**DIRECTIONS FOR THIS TASK:** Among the lines of the records below, copy those that hold the word "Hard".

::: DATA PROVIDED

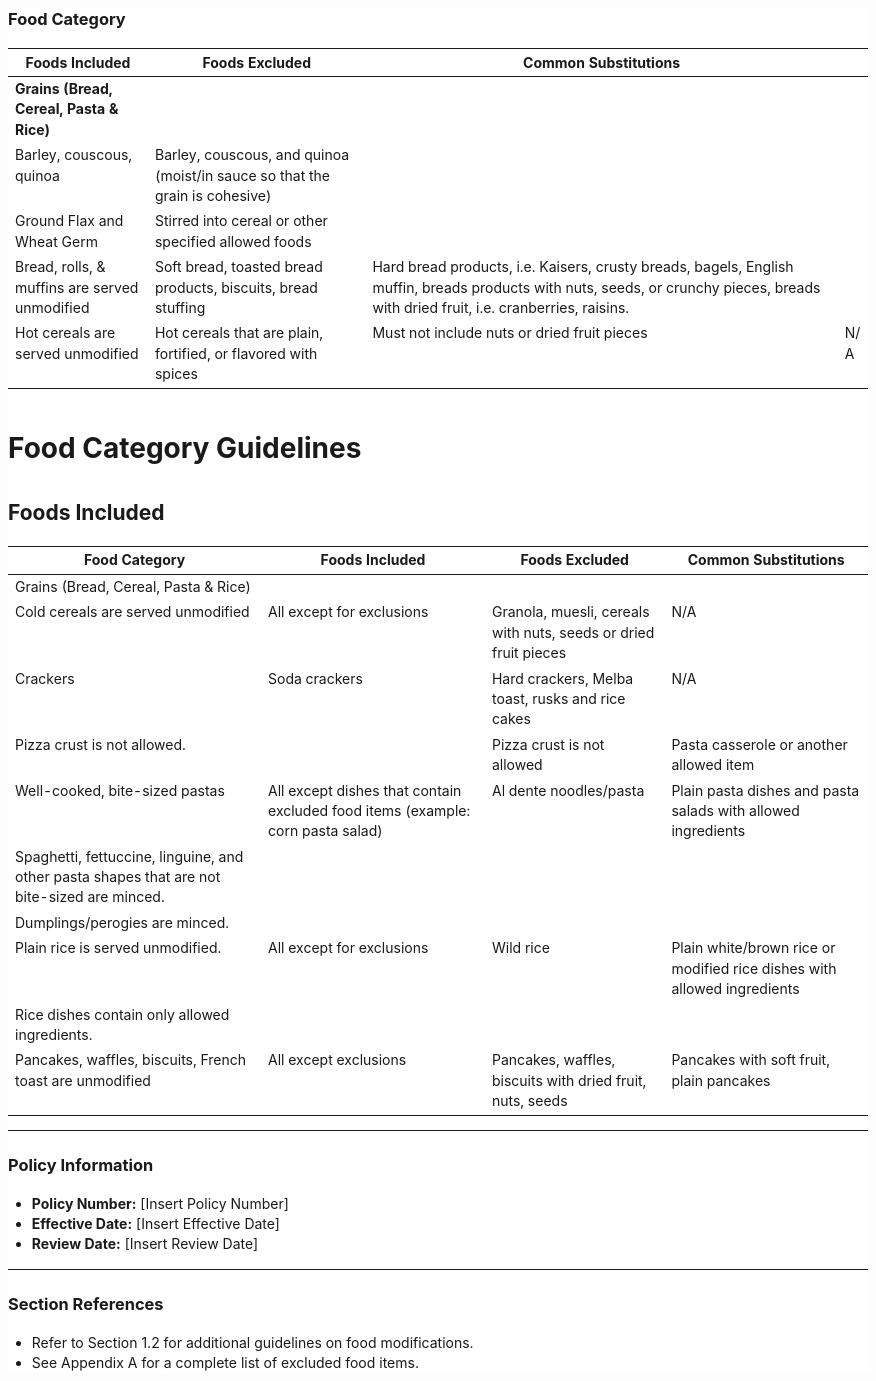 ### Food Category
| Foods Included                                   | Foods Excluded                                                                 | Common Substitutions | |
|--------------------------------------------------|--------------------------------------------------------------------------------|----------------------|---|
| **Grains (Bread, Cereal, Pasta & Rice)**        |                                                                                |                      | |
| Barley, couscous, quinoa                         | Barley, couscous, and quinoa (moist/in sauce so that the grain is cohesive)  |                      | |
| Ground Flax and Wheat Germ                       | Stirred into cereal or other specified allowed foods                          |                      | |
| Bread, rolls, & muffins are served unmodified    | Soft bread, toasted bread products, biscuits, bread stuffing                  | Hard bread products, i.e. Kaisers, crusty breads, bagels, English muffin, breads products with nuts, seeds, or crunchy pieces, breads with dried fruit, i.e. cranberries, raisins. | |
| Hot cereals are served unmodified                | Hot cereals that are plain, fortified, or flavored with spices                | Must not include nuts or dried fruit pieces | N/A |


# Food Category Guidelines

## Foods Included
| Food Category                     | Foods Included                         | Foods Excluded                           | Common Substitutions                |
|-----------------------------------|---------------------------------------|------------------------------------------|-------------------------------------|
| Grains (Bread, Cereal, Pasta & Rice) |                                       |                                          |                                     |
| Cold cereals are served unmodified | All except for exclusions              | Granola, muesli, cereals with nuts, seeds or dried fruit pieces | N/A                                 |
| Crackers                          | Soda crackers                          | Hard crackers, Melba toast, rusks and rice cakes | N/A                                 |
| Pizza crust is not allowed.       |                                       | Pizza crust is not allowed               | Pasta casserole or another allowed item |
| Well-cooked, bite-sized pastas    | All except dishes that contain excluded food items (example: corn pasta salad) | Al dente noodles/pasta | Plain pasta dishes and pasta salads with allowed ingredients |
| Spaghetti, fettuccine, linguine, and other pasta shapes that are not bite-sized are minced. |                                       |                                          |                                     |
| Dumplings/perogies are minced.    |                                       |                                          |                                     |
| Plain rice is served unmodified.  | All except for exclusions              | Wild rice                                | Plain white/brown rice or modified rice dishes with allowed ingredients |
| Rice dishes contain only allowed ingredients. |                                       |                                          |                                     |
| Pancakes, waffles, biscuits, French toast are unmodified | All except exclusions                  | Pancakes, waffles, biscuits with dried fruit, nuts, seeds | Pancakes with soft fruit, plain pancakes |

----

### Policy Information
- **Policy Number:** [Insert Policy Number]
- **Effective Date:** [Insert Effective Date]
- **Review Date:** [Insert Review Date]

----

### Section References
- Refer to Section 1.2 for additional guidelines on food modifications.
- See Appendix A for a complete list of excluded food items.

::::::

**ANSWER TO THIS PROBLEM:**
| Bread, rolls, & muffins are served unmodified    | Soft bread, toasted bread products, biscuits, bread stuffing                  | Hard bread products, i.e. Kaisers, crusty breads, bagels, English muffin, breads products with nuts, seeds, or crunchy pieces, breads with dried fruit, i.e. cranberries, raisins. | |
| Crackers                          | Soda crackers                          | Hard crackers, Melba toast, rusks and rice cakes | N/A                                 |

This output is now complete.